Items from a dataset
┏━━

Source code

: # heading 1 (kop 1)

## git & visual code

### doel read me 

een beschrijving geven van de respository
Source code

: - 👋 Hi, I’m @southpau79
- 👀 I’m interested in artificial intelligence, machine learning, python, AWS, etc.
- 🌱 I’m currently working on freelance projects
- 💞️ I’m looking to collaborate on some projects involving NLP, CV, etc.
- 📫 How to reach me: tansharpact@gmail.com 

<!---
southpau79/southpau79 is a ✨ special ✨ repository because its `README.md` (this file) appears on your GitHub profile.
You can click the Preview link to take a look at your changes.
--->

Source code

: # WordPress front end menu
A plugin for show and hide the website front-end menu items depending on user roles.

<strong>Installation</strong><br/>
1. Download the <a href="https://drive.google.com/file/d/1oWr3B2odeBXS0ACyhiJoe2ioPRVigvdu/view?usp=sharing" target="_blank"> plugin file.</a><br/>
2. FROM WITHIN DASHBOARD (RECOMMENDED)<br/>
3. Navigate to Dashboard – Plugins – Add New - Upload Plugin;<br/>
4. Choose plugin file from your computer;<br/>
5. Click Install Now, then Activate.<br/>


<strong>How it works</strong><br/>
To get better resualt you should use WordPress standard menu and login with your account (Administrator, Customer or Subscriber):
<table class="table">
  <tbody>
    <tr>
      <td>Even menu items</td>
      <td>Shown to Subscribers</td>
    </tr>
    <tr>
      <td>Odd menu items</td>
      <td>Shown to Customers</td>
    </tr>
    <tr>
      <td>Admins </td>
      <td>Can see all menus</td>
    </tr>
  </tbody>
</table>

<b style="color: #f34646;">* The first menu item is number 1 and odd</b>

┗━━

-- Description of the task --
Scan the records for lines with the string "strong". Give the number of such lines and nothing else.

-- Completed task --
2